33. A method comprising:
reading a plurality of non-volatile memory cells in an array of non-volatile memory cells to produce a single weight value in a layer of a neural network.
34. The method of claim 33, wherein the plurality of non-volatile memory cells each store the same value.
35. The method of claim 33, wherein the plurality of non-volatile memory cells each store different values.
36. The method of claim 33, wherein the plurality of non-volatile memory cells each draw the same current during a read operation.
37. The method of claim 33, wherein the plurality of non-volatile memory cells each draw a different current during a read operation.
38. A method comprising:
reading memory cells storing a scaled weight value.

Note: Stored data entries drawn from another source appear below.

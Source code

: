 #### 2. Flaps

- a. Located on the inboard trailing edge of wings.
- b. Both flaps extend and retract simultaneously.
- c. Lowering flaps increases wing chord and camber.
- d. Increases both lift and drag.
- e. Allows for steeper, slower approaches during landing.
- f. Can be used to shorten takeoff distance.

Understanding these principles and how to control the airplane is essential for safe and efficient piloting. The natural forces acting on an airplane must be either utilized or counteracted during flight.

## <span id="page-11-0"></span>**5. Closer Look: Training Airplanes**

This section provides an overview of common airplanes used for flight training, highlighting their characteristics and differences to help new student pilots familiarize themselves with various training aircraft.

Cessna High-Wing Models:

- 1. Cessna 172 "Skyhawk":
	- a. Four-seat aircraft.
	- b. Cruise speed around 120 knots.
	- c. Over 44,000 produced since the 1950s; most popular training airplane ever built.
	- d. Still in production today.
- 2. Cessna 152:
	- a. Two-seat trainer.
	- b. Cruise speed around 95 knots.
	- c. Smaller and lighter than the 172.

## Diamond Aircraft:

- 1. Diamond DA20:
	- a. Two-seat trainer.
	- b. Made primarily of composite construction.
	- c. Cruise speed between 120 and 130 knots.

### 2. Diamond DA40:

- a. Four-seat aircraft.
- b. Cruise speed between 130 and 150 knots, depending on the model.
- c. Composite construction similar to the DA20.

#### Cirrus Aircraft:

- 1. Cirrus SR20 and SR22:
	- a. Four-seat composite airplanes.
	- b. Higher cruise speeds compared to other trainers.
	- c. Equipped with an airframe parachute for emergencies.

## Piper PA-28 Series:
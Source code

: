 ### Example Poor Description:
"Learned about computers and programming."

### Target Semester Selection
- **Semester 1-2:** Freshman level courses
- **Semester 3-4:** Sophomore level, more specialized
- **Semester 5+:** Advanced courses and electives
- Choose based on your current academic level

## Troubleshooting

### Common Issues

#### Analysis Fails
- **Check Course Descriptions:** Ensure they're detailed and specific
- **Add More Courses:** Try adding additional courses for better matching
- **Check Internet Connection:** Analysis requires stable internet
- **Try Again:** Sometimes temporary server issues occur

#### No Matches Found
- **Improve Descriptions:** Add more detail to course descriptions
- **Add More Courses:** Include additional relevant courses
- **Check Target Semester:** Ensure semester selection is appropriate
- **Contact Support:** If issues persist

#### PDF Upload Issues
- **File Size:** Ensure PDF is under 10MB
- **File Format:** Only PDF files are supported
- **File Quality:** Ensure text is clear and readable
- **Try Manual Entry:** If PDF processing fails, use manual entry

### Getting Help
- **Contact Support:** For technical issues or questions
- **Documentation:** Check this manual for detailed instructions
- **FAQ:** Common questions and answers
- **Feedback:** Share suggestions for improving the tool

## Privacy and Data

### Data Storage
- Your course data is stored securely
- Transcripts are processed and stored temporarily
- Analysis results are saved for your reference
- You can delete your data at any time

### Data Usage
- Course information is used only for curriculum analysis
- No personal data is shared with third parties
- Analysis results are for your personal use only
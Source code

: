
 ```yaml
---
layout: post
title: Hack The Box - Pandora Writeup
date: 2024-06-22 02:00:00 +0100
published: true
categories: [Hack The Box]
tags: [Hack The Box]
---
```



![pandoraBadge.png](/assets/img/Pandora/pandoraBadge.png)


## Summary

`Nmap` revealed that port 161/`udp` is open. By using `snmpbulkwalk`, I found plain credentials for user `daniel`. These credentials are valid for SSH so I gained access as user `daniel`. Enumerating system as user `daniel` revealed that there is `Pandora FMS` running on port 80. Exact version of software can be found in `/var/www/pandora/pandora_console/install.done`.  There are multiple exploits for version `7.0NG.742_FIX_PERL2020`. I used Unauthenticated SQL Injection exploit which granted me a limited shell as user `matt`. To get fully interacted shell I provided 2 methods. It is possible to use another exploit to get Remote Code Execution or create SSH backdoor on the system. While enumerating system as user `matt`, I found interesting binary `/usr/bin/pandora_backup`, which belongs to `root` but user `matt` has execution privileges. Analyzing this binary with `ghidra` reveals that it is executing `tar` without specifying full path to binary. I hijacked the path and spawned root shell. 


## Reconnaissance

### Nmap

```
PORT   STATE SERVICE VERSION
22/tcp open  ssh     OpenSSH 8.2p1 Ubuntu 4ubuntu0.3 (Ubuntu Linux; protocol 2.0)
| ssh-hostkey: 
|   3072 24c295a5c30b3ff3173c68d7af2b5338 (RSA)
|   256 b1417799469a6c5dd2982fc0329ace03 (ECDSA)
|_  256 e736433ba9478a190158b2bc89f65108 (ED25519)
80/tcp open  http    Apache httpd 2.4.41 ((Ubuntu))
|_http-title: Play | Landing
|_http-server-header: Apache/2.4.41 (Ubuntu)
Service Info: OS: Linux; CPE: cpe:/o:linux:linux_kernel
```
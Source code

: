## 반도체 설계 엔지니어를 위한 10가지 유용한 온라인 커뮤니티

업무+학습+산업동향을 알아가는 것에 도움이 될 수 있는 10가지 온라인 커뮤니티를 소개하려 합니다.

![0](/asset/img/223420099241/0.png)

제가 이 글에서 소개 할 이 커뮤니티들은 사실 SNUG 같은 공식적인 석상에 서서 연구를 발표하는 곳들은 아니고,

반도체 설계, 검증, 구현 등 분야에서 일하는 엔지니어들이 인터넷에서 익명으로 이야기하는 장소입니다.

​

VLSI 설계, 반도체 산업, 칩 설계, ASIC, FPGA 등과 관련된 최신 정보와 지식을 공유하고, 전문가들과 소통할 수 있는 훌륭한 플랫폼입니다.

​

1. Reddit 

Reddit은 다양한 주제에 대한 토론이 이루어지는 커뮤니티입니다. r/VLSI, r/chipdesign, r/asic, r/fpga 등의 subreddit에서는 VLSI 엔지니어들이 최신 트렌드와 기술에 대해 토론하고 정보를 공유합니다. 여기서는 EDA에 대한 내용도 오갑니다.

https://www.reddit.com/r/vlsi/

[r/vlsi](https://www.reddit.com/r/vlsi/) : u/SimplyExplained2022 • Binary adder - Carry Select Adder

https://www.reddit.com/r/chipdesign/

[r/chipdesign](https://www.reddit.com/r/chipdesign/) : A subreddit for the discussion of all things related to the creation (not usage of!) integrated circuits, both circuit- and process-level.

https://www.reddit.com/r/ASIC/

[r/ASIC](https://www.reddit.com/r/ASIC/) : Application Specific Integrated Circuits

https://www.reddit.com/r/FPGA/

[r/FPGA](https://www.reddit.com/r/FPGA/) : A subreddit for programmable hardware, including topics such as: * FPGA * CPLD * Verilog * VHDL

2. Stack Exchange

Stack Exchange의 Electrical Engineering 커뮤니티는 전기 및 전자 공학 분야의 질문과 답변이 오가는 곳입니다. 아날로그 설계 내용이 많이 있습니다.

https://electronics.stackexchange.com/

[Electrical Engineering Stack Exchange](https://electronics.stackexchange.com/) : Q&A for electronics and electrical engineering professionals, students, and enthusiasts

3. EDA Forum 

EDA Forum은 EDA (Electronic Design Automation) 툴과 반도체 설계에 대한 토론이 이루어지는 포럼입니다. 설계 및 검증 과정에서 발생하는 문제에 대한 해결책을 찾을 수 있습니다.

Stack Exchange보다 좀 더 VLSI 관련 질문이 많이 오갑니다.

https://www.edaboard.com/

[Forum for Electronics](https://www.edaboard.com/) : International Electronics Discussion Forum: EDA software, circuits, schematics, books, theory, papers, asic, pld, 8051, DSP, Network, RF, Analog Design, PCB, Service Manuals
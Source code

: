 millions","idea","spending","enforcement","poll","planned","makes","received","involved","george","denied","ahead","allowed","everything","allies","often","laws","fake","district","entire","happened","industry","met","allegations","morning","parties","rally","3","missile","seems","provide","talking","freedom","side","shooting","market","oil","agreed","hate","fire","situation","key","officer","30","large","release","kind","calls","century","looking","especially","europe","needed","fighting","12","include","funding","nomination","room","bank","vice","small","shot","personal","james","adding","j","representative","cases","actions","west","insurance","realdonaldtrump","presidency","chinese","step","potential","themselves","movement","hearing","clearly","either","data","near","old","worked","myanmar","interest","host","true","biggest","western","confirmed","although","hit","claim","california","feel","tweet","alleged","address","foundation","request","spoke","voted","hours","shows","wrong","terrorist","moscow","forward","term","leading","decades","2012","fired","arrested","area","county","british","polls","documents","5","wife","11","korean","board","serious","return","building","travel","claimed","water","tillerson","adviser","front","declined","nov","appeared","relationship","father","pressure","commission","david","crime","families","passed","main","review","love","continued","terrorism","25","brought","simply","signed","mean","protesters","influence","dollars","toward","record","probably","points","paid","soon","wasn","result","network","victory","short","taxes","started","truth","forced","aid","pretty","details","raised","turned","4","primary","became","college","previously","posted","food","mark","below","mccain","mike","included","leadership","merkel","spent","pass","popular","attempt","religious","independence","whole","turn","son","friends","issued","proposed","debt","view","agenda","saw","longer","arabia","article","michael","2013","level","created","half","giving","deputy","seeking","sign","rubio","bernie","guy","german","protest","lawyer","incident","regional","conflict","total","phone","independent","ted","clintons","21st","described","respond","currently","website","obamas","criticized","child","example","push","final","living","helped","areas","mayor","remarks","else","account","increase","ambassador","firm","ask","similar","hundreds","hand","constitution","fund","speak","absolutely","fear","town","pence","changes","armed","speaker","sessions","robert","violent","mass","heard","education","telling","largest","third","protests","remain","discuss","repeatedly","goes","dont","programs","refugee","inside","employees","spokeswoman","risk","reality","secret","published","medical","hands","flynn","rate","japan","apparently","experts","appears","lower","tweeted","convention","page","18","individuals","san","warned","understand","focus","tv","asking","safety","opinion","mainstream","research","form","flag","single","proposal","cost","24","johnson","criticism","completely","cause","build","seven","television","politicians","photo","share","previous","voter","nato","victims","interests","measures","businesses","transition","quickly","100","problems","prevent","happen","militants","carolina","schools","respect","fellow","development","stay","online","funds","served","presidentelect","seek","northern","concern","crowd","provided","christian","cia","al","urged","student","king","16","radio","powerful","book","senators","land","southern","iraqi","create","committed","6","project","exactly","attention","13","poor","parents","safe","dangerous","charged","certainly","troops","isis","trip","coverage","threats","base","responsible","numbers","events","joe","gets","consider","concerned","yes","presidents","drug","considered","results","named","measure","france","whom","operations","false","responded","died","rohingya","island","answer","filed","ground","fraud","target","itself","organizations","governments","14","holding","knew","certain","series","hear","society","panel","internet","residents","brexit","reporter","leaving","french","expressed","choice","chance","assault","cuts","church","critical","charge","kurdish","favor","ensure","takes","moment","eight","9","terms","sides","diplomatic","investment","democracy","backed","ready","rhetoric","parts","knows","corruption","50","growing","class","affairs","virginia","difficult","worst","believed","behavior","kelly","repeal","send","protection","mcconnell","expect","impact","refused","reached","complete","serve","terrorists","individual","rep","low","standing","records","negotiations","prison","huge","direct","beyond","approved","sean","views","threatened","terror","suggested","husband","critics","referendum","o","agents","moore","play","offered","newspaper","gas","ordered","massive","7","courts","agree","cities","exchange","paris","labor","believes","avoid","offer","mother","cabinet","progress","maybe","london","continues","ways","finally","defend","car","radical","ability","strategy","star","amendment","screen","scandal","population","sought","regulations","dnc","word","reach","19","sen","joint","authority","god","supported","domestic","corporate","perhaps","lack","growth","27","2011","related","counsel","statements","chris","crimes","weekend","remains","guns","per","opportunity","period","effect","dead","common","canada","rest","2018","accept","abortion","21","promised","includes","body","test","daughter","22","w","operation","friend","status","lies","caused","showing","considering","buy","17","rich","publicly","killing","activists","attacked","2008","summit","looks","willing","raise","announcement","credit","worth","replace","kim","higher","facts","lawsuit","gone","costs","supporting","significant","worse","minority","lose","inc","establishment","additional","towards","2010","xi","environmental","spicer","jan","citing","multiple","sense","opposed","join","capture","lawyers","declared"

39. The method of claim 38, wherein the scaling is by a scaling factor S, where S is based on: (i) a distribution of input values and the full scale range of the input values; (ii) a distribution of weights in a first set of weight values and the full scale range of the weight values; and (iii) a distribution of neuron distribution values and the full scale range of neuron distribution values.
40. A method comprising:
an array of non-volatile memory cells arranged in rows and columns;
programming weights into selected non-volatile memory cells in array of non-volatile memory cells using a first control gate bias voltage applied to control gate terminals of the selected non-volatile memory cells;
reading the selected memory non-volatile memory cells using a second control gate bias voltage applied to the control gate terminals of the selected non-volatile memory cells, wherein the second control gate bias voltage is different than the first control gate bias voltage.